(Data):
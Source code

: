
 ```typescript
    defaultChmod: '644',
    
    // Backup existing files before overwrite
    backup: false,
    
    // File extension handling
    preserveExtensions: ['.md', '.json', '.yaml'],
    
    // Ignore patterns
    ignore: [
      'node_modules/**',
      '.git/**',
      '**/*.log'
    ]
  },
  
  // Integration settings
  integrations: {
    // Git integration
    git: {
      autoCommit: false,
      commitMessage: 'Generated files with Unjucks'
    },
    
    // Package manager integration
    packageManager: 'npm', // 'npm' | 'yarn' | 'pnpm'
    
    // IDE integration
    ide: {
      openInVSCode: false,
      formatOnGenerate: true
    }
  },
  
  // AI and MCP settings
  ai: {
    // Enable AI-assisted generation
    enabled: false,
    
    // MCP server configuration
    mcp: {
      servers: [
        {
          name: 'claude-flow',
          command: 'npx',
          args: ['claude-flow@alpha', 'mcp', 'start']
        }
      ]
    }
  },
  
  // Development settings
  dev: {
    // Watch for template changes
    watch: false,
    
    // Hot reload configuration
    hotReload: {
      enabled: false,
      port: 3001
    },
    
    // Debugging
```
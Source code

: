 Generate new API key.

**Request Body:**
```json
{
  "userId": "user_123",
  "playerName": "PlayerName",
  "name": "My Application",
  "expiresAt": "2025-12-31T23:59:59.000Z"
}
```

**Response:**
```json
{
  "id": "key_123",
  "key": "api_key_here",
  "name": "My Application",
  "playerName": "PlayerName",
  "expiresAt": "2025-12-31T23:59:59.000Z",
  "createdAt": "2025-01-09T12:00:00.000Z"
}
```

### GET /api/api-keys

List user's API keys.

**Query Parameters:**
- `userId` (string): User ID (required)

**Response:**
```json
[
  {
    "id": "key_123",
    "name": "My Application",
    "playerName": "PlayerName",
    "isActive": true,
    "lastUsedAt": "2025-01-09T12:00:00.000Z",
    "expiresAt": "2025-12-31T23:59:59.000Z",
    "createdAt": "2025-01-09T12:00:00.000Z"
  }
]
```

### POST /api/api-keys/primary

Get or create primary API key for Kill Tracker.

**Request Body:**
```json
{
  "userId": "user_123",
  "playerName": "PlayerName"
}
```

(Problem): Only lines that include "PlayerName" are counted here. Give their number for the records above and add nothing.

(Exercise result): 4